* [Task material]:

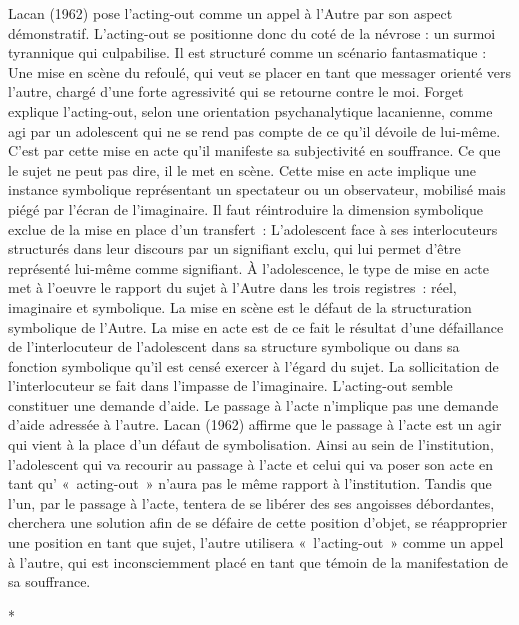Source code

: \documentclass[12pt, a4paper]{book}
\begin{document}
\begin{spacing}{1.5}
Lacan (1962) pose l'acting-out comme un appel à l'Autre par son aspect démonstratif. L'acting-out se positionne donc du coté de la névrose : un surmoi tyrannique qui culpabilise. Il est structuré comme un scénario fantasmatique : Une mise en scène du refoulé, qui veut se placer en tant que messager orienté vers l'autre, chargé d'une forte agressivité qui se retourne contre le moi. Forget explique l'acting-out, selon une orientation psychanalytique lacanienne, comme agi  par  un adolescent qui ne se rend pas compte de ce qu'il dévoile de lui-même. C'est par cette mise en acte qu'il manifeste sa subjectivité en souffrance. Ce que le sujet ne peut pas dire, il le met en scène. Cette mise en acte implique une instance symbolique représentant un spectateur ou un observateur, mobilisé mais piégé par l'écran de l'imaginaire. Il faut réintroduire la dimension symbolique exclue de la mise en place d'un transfert : L'adolescent face à ses interlocuteurs structurés dans leur discours par un signifiant exclu, qui lui permet d'être représenté lui-même comme signifiant. À l'adolescence, le type de mise en acte met à l'oeuvre le rapport du sujet à l'Autre dans les trois registres : réel, imaginaire et symbolique. La mise en scène est le défaut de la structuration symbolique de l'Autre. La mise en acte est de ce fait le résultat d'une défaillance de l'interlocuteur de l'adolescent dans sa structure symbolique ou dans sa fonction symbolique qu'il est censé exercer à l'égard du sujet. La sollicitation de l'interlocuteur se fait dans l'impasse de l'imaginaire. L'acting-out semble constituer une demande d'aide. Le passage à l'acte n'implique pas une demande d'aide adressée à l'autre. Lacan (1962) affirme que le passage à l'acte est un agir qui vient à la place d'un défaut de symbolisation. Ainsi au sein de l'institution, l'adolescent qui va recourir au passage à l'acte et celui qui va poser son acte en tant qu' « acting-out » n'aura pas le même rapport à l'institution. Tandis que l'un, par le passage à l'acte, tentera de se libérer des ses angoisses débordantes, cherchera une solution afin de se défaire de cette position d'objet, se réapproprier une position en tant que sujet, l'autre utilisera « l'acting-out » comme un appel à l'autre, qui est inconsciemment placé en tant que témoin de la manifestation de sa souffrance.

\vspace{1cm}
\centerline{*}
\vspace{1cm}


\end{spacing}
\end{document}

* [Task brief]: Write out each entry exactly; any pictures stay out of the copy.

* [Response to the task]:
Source code

: \documentclass[12pt, a4paper]{book}
\begin{document}
\begin{spacing}{1.5}
Lacan (1962) pose l'acting-out comme un appel à l'Autre par son aspect démonstratif. L'acting-out se positionne donc du coté de la névrose : un surmoi tyrannique qui culpabilise. Il est structuré comme un scénario fantasmatique : Une mise en scène du refoulé, qui veut se placer en tant que messager orienté vers l'autre, chargé d'une forte agressivité qui se retourne contre le moi. Forget explique l'acting-out, selon une orientation psychanalytique lacanienne, comme agi  par  un adolescent qui ne se rend pas compte de ce qu'il dévoile de lui-même. C'est par cette mise en acte qu'il manifeste sa subjectivité en souffrance. Ce que le sujet ne peut pas dire, il le met en scène. Cette mise en acte implique une instance symbolique représentant un spectateur ou un observateur, mobilisé mais piégé par l'écran de l'imaginaire. Il faut réintroduire la dimension symbolique exclue de la mise en place d'un transfert : L'adolescent face à ses interlocuteurs structurés dans leur discours par un signifiant exclu, qui lui permet d'être représenté lui-même comme signifiant. À l'adolescence, le type de mise en acte met à l'oeuvre le rapport du sujet à l'Autre dans les trois registres : réel, imaginaire et symbolique. La mise en scène est le défaut de la structuration symbolique de l'Autre. La mise en acte est de ce fait le résultat d'une défaillance de l'interlocuteur de l'adolescent dans sa structure symbolique ou dans sa fonction symbolique qu'il est censé exercer à l'égard du sujet. La sollicitation de l'interlocuteur se fait dans l'impasse de l'imaginaire. L'acting-out semble constituer une demande d'aide. Le passage à l'acte n'implique pas une demande d'aide adressée à l'autre. Lacan (1962) affirme que le passage à l'acte est un agir qui vient à la place d'un défaut de symbolisation. Ainsi au sein de l'institution, l'adolescent qui va recourir au passage à l'acte et celui qui va poser son acte en tant qu' « acting-out » n'aura pas le même rapport à l'institution. Tandis que l'un, par le passage à l'acte, tentera de se libérer des ses angoisses débordantes, cherchera une solution afin de se défaire de cette position d'objet, se réapproprier une position en tant que sujet, l'autre utilisera « l'acting-out » comme un appel à l'autre, qui est inconsciemment placé en tant que témoin de la manifestation de sa souffrance.

\vspace{1cm}
\centerline{*}
\vspace{1cm}


\end{spacing}
\end{document}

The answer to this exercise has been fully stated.